ダーモット・クラドック主任警部は、新聞記者であるドナルド・マックニールに会った後、
(1)ローラ・ブルースター
(2)アードウィック・フェン
(3)マーゴット・ベンス(Margot Bence:女流写真家)
の元を順に訪れている。
(1)
ローラ・ブルースターは、サヴォイホテル(Savoy Hotel)の800号室に宿泊していた。
サヴォイホテルの正面玄関(その1) |
サヴォイホテルの正面玄関(その2) |
サヴォイホテルは実在のホテルで、ロンドンの中心部シティー・オブ・ウェストミンスター区(City of Westminster)のストランド地区(Strand)内にあり、トラファルガースクエア(Trafalgar Square)からロンドンの経済活動の中心地であるシティー(City → 2018年8月4日 / 8月11日付ブログで紹介済)に向かって東に延びるストランド通り(Strand → 2015年3月29日付ブログで紹介済)沿いに建っている。
(2)
アードウィック・フェンは、ドーチェスターホテル(Dorchester Hotel)2階の190号室に宿泊していた。
ドーチェスターホテルについては、別途、個別に紹介する予定。
パークレーンの反対側から、ドーチェスターホテルを望む |
ドーチェスターホテルは、シティー・オブ・ウェストミンスター区のメイフェア地区(Mayfair)内にあり、パークレーン(Park Lane)沿いに建っている。
(3)
マーゴット・ベンスは、トッテナムコートロード(Tottenham Court Road → 2014年12月27日 / 2015年8月15日付ブログで紹介済)から横に入った袋小路(具体的な場所は不明)に、写真スタジオを持っていた。
トッテナムコートロードの南側を望む |
トッテナムコートロードの北側を望む |
トッテナムコートロードは、ロンドンのブルームズベリー地区(Bloomsbury)内にある。
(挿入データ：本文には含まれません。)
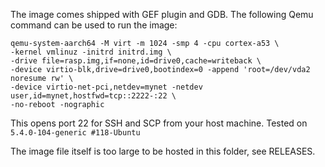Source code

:The image comes shipped with GEF plugin and GDB. The following Qemu command can be used to run the image:
```
qemu-system-aarch64 -M virt -m 1024 -smp 4 -cpu cortex-a53 \
-kernel vmlinuz -initrd initrd.img \
-drive file=rasp.img,if=none,id=drive0,cache=writeback \
-device virtio-blk,drive=drive0,bootindex=0 -append 'root=/dev/vda2 noresume rw' \
-device virtio-net-pci,netdev=mynet -netdev user,id=mynet,hostfwd=tcp::2222-:22 \
-no-reboot -nographic
```

This opens port 22 for SSH and SCP from your host machine. Tested on `5.4.0-104-generic #118-Ubuntu`

The image file itself is too large to be hosted in this folder, see RELEASES.
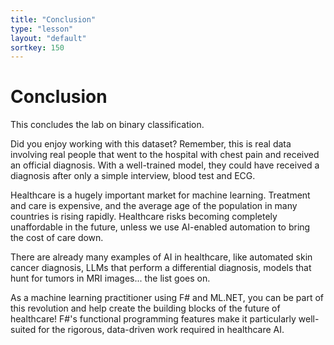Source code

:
 ```yaml
---
title: "Conclusion"
type: "lesson"
layout: "default"
sortkey: 150
---
```


# Conclusion

This concludes the lab on binary classification.

Did you enjoy working with this dataset? Remember, this is real data involving real people that went to the hospital with chest pain and received an official diagnosis. With a well-trained model, they could have received a diagnosis after only a simple interview, blood test and ECG.

Healthcare is a hugely important market for machine learning. Treatment and care is expensive, and the average age of the population in many countries is rising rapidly. Healthcare risks becoming completely unaffordable in the future, unless we use AI-enabled automation to bring the cost of care down.

There are already many examples of AI in healthcare, like automated skin cancer diagnosis, LLMs that perform a differential diagnosis, models that hunt for tumors in MRI images... the list goes on.

As a machine learning practitioner using F# and ML.NET, you can be part of this revolution and help create the building blocks of the future of healthcare! F#'s functional programming features make it particularly well-suited for the rigorous, data-driven work required in healthcare AI.
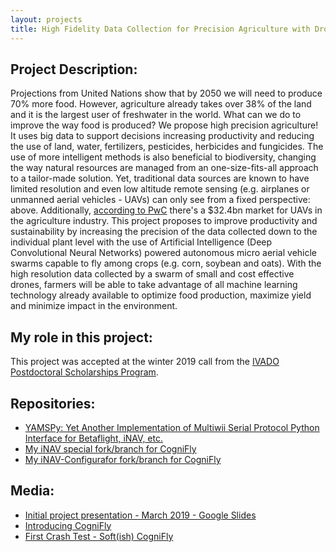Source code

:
 ```yaml
---
layout: projects
title: High Fidelity Data Collection for Precision Agriculture with Drone Swarms
---
```

## Project Description:
Projections from United Nations show that by 2050 we will need to produce 70% more food. However, agriculture already takes over 38% of the land and it is the largest user of freshwater in the world. What can we do to improve the way food is produced? We propose high precision agriculture! It uses big data to support decisions increasing productivity and reducing the use of land, water, fertilizers, pesticides, herbicides and fungicides. The use of more intelligent methods is also beneficial to biodiversity, changing the way natural resources are managed from an one-size-fits-all approach to a tailor-made solution. Yet, traditional data sources are known to have limited resolution and even low altitude remote sensing (e.g. airplanes or unmanned aerial vehicles - UAVs) can only see from a fixed perspective: above. Additionally, [according to PwC](https://www.pwc.pl/pl/pdf/clarity-from-above-pwc.pdf) there's a $32.4bn market for UAVs in the agriculture industry. This project proposes to improve productivity and sustainability by increasing the precision of the data collected down to the individual plant level with the use of Artificial Intelligence (Deep Convolutional Neural Networks) powered autonomous micro aerial vehicle swarms capable to fly among crops (e.g. corn, soybean and oats). With the high resolution data collected by a swarm of small and cost effective drones, farmers will be able to take advantage of all machine learning technology already available to optimize food production, maximize yield and minimize impact in the environment.

## My role in this project:
This project was accepted at the winter 2019 call from the [IVADO Postdoctoral Scholarships Program](https://ivado.ca/bourses-ivado/bourses-post-doctorales-4).

## Repositories:
- [YAMSPy: Yet Another Implementation of Multiwii Serial Protocol Python Interface for Betaflight, iNAV, etc.](https://github.com/ricardodeazambuja/YAMSPy)
- [My iNAV special fork/branch for CogniFly](https://github.com/ricardodeazambuja/inav/tree/CogniFly)
- [My iNAV-Configurafor fork/branch for CogniFly](https://github.com/ricardodeazambuja/inav-configurator/tree/CogniFly)

## Media:
- [Initial project presentation - March 2019 - Google Slides](https://docs.google.com/presentation/d/e/2PACX-1vQ2YWTRja1LYUHj7--aUaX-n0YumZSziqzIluXOQMkIef_uZ9QHN97EYvxA_0XUGMylFfSK3vfGfqBy/pub?start=true&loop=false&delayms=5000)
- [Introducing CogniFly](https://www.youtube.com/watch?v=FD6tcLzJMEg)  
- [First Crash Test - Soft(ish) CogniFly](https://www.youtube.com/watch?v=8hi-tnYzGf4)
南側は、東西に走るオックスフォードストリート(Oxford Street → 2016年5月28日付ブログで紹介済)と南北に延びるチャリングクロスロード(Charing Cross Road)が交差するところから始まり、北側は東西に走るユーストンロード(Euston Road)で終わる通りで、シティー・オブ・ウェストミンスター区とロンドン・カムデン特別区(London Borough of Camden)の境界付近にある。現状、南側から北側へ向かう一方通行の通りとなっている。
ダーモット・クラドック主任警部がマーゴット・ベンスのスタジオを訪ねた際、写真撮影のため、彼女は不在だった。
スタジオに居た彼女のマネージャーであるジョニー・ジョスローが、ダーモット・クラドック主任警部を車に乗せて、トッテナムコートロードを出発すると、カムデンタウン(Camden Town)経由、ハムステッドヒース(Hampstead Heath → 2015年4月25日付ブログで紹介済)の近くにあるキーツハウス(Keats House → 2018年10月7日 / 10月14日付ブログで紹介済)の前にモデルを立たせ、写真撮影をしていたマーゴット・ベンスの元へと案内してくれたのである。
キーツハウス内の庭園から見たキーツハウスの全景 |
キーツハウスは、英国のロマン主義の詩人であるジョン・キーツ(John Keats:1795年ー1821年)が住んでいた家で、現在、博物館として一般に公開されている。
英国の出版社である Faber & Faber Ltd. から 2016年に出版されている 「ジョン・キーツ詩集」の表紙 (Series design by Faber / Illustration by Angela Harding) |
なお、キーツハウスは、ロンドン・カムデン特別区の高級住宅街ハムステッド地区(Hampstead→2018年8月26日付ブログで紹介済)内に所在している。